Linking science and resource management: implementing an adaptive management framework with the use of environmental water — ASN Events

Linking science and resource management: implementing an adaptive management framework with the use of environmental water (11615)

Iwona Conlan 1 , Ryan Breen 1
  1. Commonwealth Environmental Water Office, Parkes, ACT, Australia

Expectations from the community to demonstrate the effective use of environmental water to delivery ecological outcomes have increased with the making of the Murray Darling Basin Plan and the legacy of the millennium drought. The Commonwealth Environmental Water Holder has been established (in 2008) to make decisions on using the Commonwealth environmental water holdings to protect and restore environmental assets in the Basin.
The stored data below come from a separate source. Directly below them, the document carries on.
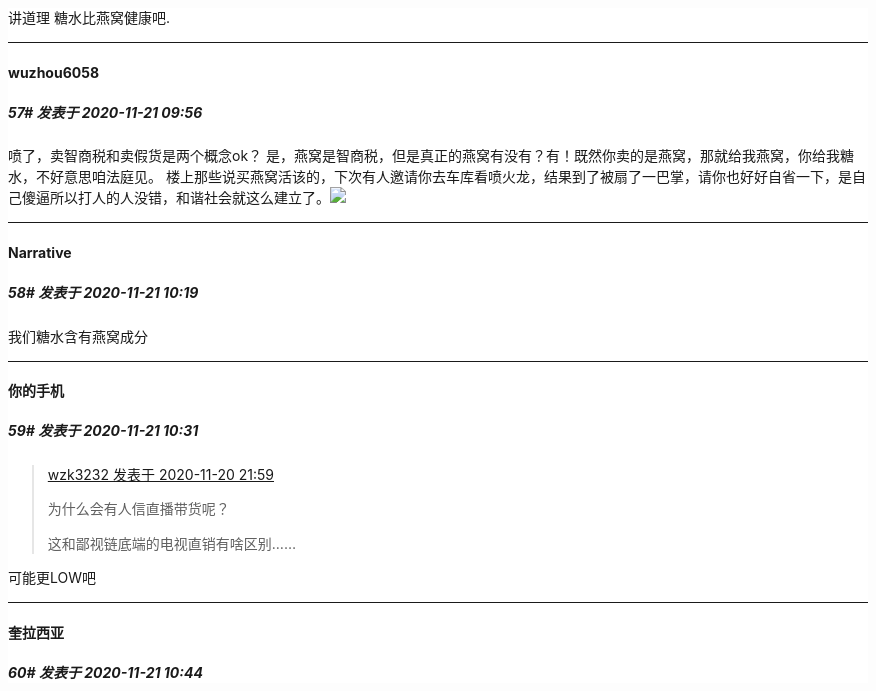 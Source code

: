 


讲道理 糖水比燕窝健康吧.







*****

####  wuzhou6058  
##### 57#       发表于 2020-11-21 09:56




喷了，卖智商税和卖假货是两个概念ok？
是，燕窝是智商税，但是真正的燕窝有没有？有！既然你卖的是燕窝，那就给我燕窝，你给我糖水，不好意思咱法庭见。
楼上那些说买燕窝活该的，下次有人邀请你去车库看喷火龙，结果到了被扇了一巴掌，请你也好好自省一下，是自己傻逼所以打人的人没错，和谐社会就这么建立了。<img src="https://static.saraba1st.com/image/smiley/face2017/020.png" referrerpolicy="no-referrer">







*****

####  Narrative  
##### 58#       发表于 2020-11-21 10:19




我们糖水含有燕窝成分







*****

####  你的手机  
##### 59#       发表于 2020-11-21 10:31



<blockquote><a href="httphttps://bbs.saraba1st.com/2b/forum.php?mod=redirect&amp;goto=findpost&amp;pid=49464103&amp;ptid=1973432" target="_blank">wzk3232 发表于 2020-11-20 21:59</a>

为什么会有人信直播带货呢？

这和鄙视链底端的电视直销有啥区别……</blockquote>
可能更LOW吧







*****

####  奎拉西亚  
##### 60#       发表于 2020-11-21 10:44
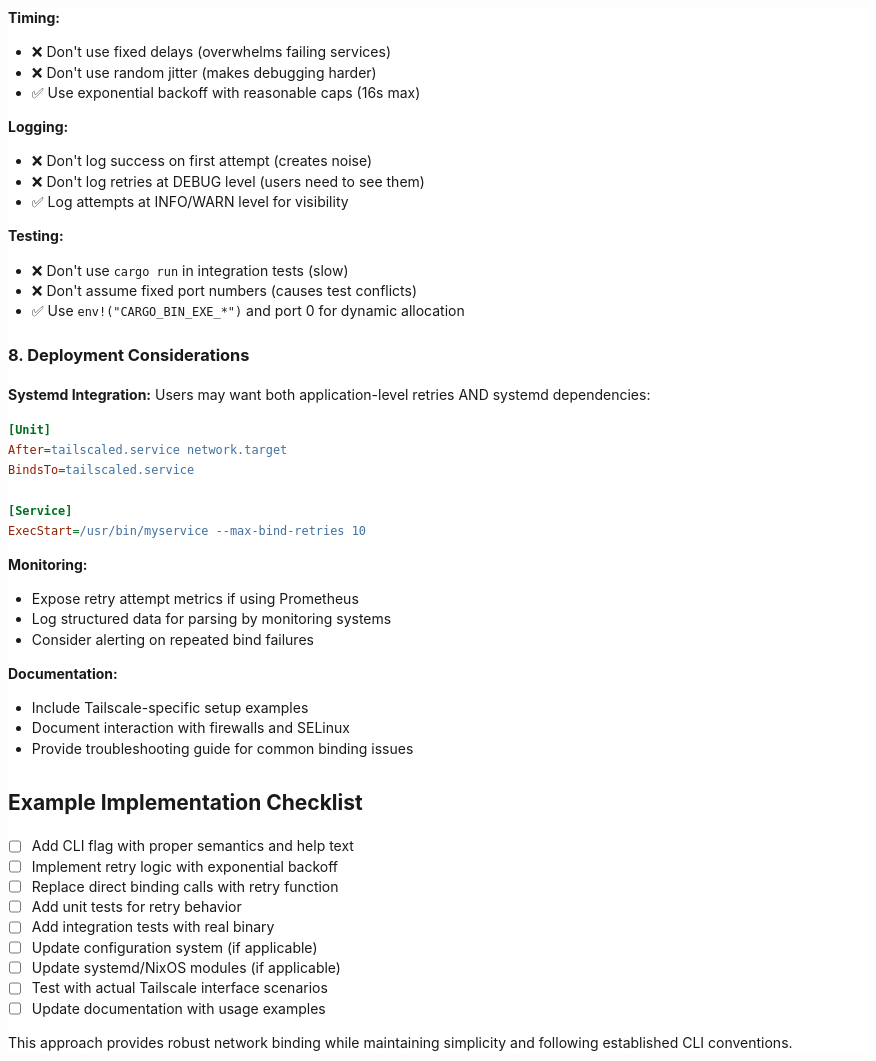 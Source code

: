 **Timing:**
- ❌ Don't use fixed delays (overwhelms failing services)
- ❌ Don't use random jitter (makes debugging harder)
- ✅ Use exponential backoff with reasonable caps (16s max)

**Logging:**
- ❌ Don't log success on first attempt (creates noise)
- ❌ Don't log retries at DEBUG level (users need to see them)
- ✅ Log attempts at INFO/WARN level for visibility

**Testing:**
- ❌ Don't use `cargo run` in integration tests (slow)
- ❌ Don't assume fixed port numbers (causes test conflicts)  
- ✅ Use `env!("CARGO_BIN_EXE_*")` and port 0 for dynamic allocation

### 8. Deployment Considerations

**Systemd Integration:**
Users may want both application-level retries AND systemd dependencies:
```ini
[Unit]
After=tailscaled.service network.target
BindsTo=tailscaled.service

[Service]  
ExecStart=/usr/bin/myservice --max-bind-retries 10
```

**Monitoring:**
- Expose retry attempt metrics if using Prometheus
- Log structured data for parsing by monitoring systems
- Consider alerting on repeated bind failures

**Documentation:**
- Include Tailscale-specific setup examples
- Document interaction with firewalls and SELinux
- Provide troubleshooting guide for common binding issues

## Example Implementation Checklist

- [ ] Add CLI flag with proper semantics and help text
- [ ] Implement retry logic with exponential backoff  
- [ ] Replace direct binding calls with retry function
- [ ] Add unit tests for retry behavior
- [ ] Add integration tests with real binary
- [ ] Update configuration system (if applicable)
- [ ] Update systemd/NixOS modules (if applicable)
- [ ] Test with actual Tailscale interface scenarios
- [ ] Update documentation with usage examples

This approach provides robust network binding while maintaining simplicity and following established CLI conventions.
This paper describes the management of Commonwealth environmental water through active decision making that utilises emerging science and expert knowledge (scientific and operational) to maximise environmental outcomes whilst minimising risks and unintended impacts in a complex operating environment.
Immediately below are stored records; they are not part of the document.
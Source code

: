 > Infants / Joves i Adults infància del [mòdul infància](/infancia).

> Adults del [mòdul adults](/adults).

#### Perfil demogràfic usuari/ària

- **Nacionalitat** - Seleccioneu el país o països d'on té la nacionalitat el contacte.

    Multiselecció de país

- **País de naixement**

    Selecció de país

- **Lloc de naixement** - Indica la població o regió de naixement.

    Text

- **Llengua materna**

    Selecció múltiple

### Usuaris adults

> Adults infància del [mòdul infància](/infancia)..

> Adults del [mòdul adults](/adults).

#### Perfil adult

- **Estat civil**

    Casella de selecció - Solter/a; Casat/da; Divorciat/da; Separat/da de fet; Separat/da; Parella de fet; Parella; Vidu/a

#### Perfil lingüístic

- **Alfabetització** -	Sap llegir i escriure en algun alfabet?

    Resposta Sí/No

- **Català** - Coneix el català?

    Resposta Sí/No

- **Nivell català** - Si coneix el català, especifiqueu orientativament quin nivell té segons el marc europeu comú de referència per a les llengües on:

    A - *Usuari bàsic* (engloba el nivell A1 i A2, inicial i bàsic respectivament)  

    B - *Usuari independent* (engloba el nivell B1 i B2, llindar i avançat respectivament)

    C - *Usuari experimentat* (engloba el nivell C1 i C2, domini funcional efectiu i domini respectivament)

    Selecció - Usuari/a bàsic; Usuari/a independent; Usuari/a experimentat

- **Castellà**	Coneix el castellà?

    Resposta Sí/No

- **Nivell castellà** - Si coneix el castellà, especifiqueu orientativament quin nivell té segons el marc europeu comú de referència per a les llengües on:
 Since 2008, the type and scale of environmental watering actions have evolved. With the continuing growth in the Commonwealth environmental water holdings and increased understanding of watering requirements of ecosystems, the management of environmental water to deliver environmental outcomes has needed to improve. A recent focus has been on river flows targeting native fish recruitment and inundation of fringing wetlands. Efforts are being made together with river operators, state delivery partners and other environmental water holders to coordinate the timing of environmental water delivery across multiple catchments within the southern connected basin and to innovatively apply operating rules to support environmental outcomes across the basin including increasing longitudinal connectivity within the River Murray.
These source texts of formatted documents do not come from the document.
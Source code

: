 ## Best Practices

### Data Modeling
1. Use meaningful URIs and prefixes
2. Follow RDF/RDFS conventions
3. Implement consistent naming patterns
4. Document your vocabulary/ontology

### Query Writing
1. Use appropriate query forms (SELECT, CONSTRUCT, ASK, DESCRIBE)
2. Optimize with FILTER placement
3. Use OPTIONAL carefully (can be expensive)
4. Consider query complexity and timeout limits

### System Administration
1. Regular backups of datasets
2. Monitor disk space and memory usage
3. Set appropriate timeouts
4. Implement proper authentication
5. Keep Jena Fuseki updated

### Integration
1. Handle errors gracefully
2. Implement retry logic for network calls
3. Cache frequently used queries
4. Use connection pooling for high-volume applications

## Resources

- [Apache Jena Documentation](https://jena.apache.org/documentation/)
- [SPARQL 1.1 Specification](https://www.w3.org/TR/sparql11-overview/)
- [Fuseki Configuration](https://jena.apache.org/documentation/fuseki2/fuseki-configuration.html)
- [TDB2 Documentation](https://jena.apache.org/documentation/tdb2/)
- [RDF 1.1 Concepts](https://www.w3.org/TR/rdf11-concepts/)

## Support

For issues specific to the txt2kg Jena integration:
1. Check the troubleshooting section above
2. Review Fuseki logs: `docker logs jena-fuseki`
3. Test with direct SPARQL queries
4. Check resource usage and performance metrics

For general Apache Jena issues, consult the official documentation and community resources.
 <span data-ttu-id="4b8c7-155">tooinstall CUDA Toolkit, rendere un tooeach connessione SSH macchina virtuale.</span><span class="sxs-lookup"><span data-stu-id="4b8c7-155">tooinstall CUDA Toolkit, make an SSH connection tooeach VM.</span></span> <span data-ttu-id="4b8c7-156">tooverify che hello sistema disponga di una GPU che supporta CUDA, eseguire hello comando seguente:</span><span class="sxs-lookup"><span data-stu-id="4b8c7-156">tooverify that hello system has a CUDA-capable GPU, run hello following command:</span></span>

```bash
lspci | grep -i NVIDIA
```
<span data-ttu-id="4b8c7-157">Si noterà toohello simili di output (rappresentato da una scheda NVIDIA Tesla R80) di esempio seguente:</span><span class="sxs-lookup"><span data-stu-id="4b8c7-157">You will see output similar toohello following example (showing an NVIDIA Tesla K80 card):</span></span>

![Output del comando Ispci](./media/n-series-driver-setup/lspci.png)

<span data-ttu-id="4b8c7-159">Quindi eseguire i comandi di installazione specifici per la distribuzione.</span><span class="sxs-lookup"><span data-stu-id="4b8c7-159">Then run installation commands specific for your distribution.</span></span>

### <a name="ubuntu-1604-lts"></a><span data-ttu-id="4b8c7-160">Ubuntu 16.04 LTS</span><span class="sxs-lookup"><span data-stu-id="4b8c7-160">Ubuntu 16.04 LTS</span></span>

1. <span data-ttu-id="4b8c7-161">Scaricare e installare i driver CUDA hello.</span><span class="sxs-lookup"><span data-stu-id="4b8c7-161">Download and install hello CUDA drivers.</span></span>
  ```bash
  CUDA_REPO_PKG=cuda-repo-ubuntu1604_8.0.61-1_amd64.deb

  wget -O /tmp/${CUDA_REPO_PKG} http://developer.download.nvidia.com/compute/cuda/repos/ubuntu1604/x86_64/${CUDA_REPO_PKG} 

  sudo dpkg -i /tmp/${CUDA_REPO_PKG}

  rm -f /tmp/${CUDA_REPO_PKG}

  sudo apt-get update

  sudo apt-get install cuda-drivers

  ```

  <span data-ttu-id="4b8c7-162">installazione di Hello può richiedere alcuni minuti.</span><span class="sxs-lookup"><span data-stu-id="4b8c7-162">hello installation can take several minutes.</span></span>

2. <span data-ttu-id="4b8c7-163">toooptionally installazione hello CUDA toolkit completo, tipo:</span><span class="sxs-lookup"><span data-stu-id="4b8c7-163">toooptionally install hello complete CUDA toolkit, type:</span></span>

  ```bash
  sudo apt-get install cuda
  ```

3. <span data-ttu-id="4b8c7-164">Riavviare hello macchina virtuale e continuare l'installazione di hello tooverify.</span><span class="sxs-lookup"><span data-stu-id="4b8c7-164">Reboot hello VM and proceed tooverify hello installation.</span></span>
Watering actions are actively managed together with delivery partners, drawing on real- time monitoring of river conditions and ecological responses such as native fish spawning and the activity of waterbirds, at local and regional scales. Active decisions to suspend, extend or otherwise modify actions are often made to maximise ecological outcomes and minimise risks. Targeted intervention monitoring ecological outcomes is helping managers to learn from experience and refine watering actions over time. Evaluation of the growing body of monitoring data is ongoing and is being used to demonstrate the outcomes of the use of Commonwealth environmental water and how it is contributing to a healthier Basin.
Many challenges remain, including managing risks and impacts to third parties, planning in the context of a highly variable and unpredictable climate, and working within existing river operation rules and protocols not designed for environmental watering. In the case of monitoring and evaluation, challenges exist in collating and understanding outcomes at the basin scale, transferring knowledge and inferring outcomes in catchments without monitoring in place and understanding the reasons and implications of cases when expected outcomes are not achieved.